→ Task instructions: Look through the lines below and extract each one that contains "files".

============================================================

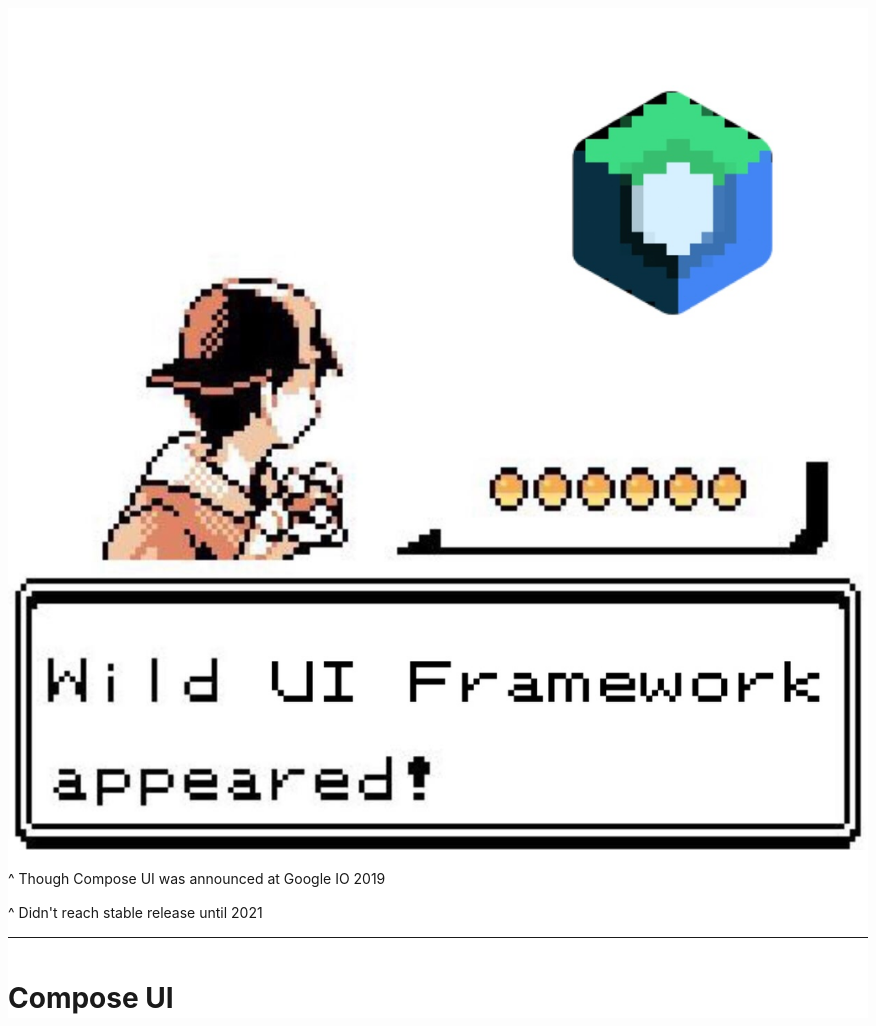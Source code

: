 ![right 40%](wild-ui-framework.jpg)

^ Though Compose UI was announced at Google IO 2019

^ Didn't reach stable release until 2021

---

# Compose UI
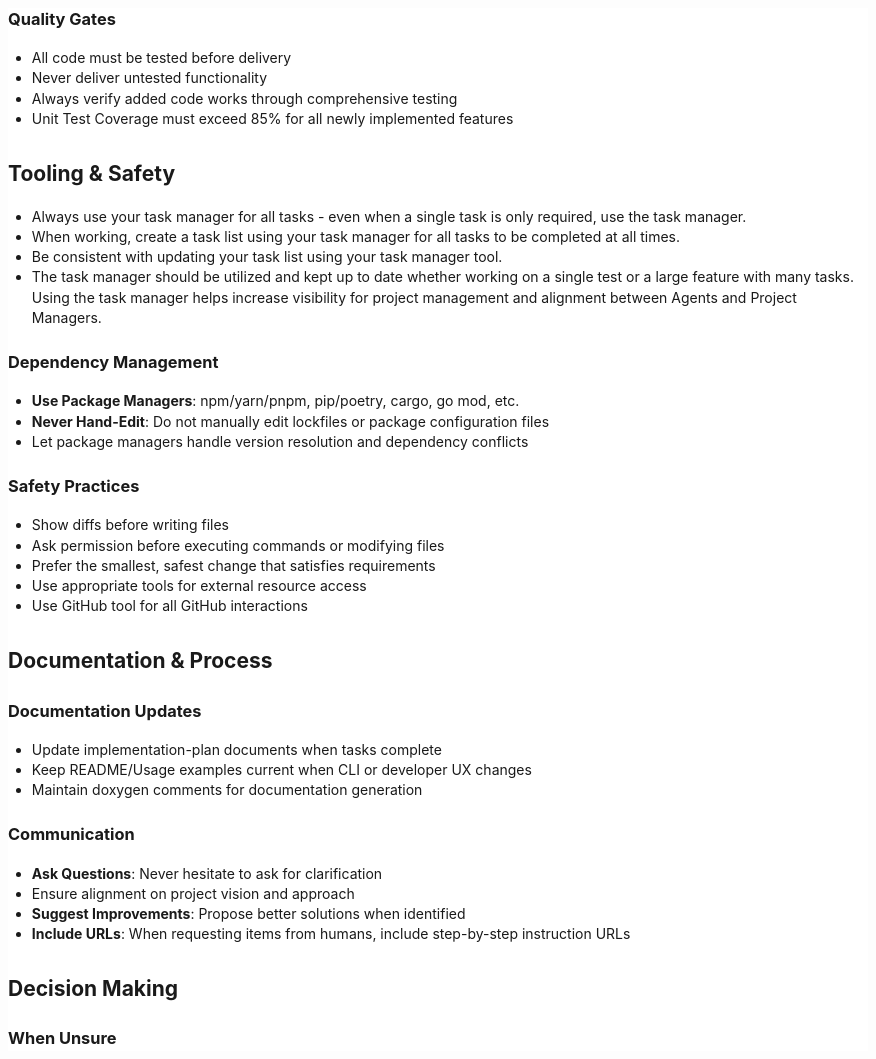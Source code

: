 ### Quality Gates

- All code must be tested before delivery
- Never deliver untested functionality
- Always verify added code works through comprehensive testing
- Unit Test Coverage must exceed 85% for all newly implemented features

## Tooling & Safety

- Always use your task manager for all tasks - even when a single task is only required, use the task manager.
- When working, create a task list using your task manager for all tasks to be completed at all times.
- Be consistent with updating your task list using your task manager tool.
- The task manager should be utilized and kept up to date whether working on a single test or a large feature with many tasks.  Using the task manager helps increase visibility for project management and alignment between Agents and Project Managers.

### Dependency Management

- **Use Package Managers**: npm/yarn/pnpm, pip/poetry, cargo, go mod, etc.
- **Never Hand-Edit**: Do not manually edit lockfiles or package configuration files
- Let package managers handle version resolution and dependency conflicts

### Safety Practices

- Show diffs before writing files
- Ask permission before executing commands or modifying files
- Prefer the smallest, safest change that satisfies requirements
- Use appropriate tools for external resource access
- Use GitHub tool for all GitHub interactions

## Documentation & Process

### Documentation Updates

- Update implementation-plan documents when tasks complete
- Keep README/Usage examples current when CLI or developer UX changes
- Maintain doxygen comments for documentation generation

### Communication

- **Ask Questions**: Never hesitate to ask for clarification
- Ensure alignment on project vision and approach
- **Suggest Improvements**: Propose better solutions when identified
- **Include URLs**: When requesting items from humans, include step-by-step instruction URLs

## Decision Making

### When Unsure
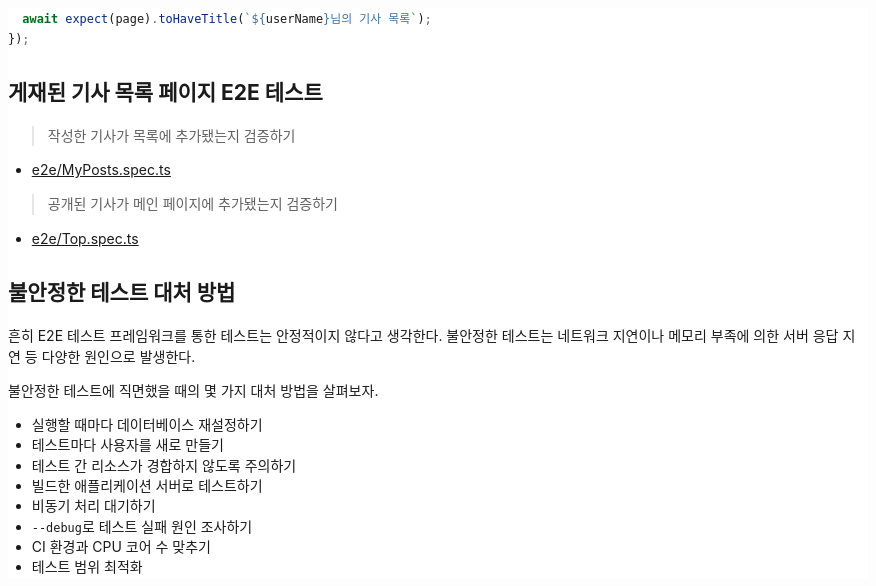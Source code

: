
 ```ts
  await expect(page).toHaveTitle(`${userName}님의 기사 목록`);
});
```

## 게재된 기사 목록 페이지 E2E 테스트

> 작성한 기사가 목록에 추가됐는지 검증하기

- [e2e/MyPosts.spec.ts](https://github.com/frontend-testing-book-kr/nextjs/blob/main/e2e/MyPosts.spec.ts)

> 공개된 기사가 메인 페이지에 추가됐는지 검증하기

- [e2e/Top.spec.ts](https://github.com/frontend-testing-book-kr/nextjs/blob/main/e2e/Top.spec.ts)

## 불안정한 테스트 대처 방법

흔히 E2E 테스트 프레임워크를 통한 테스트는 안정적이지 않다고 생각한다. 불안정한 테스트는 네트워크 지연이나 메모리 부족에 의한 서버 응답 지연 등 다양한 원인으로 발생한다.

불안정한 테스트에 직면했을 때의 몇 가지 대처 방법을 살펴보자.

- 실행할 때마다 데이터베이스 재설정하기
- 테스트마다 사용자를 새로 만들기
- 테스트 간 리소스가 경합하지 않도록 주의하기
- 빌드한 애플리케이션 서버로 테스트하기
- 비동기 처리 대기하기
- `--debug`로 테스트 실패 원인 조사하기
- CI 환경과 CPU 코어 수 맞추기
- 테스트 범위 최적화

============================================================

→ Response below:
- **Never Hand-Edit**: Do not manually edit lockfiles or package configuration files
- Show diffs before writing files
- Ask permission before executing commands or modifying files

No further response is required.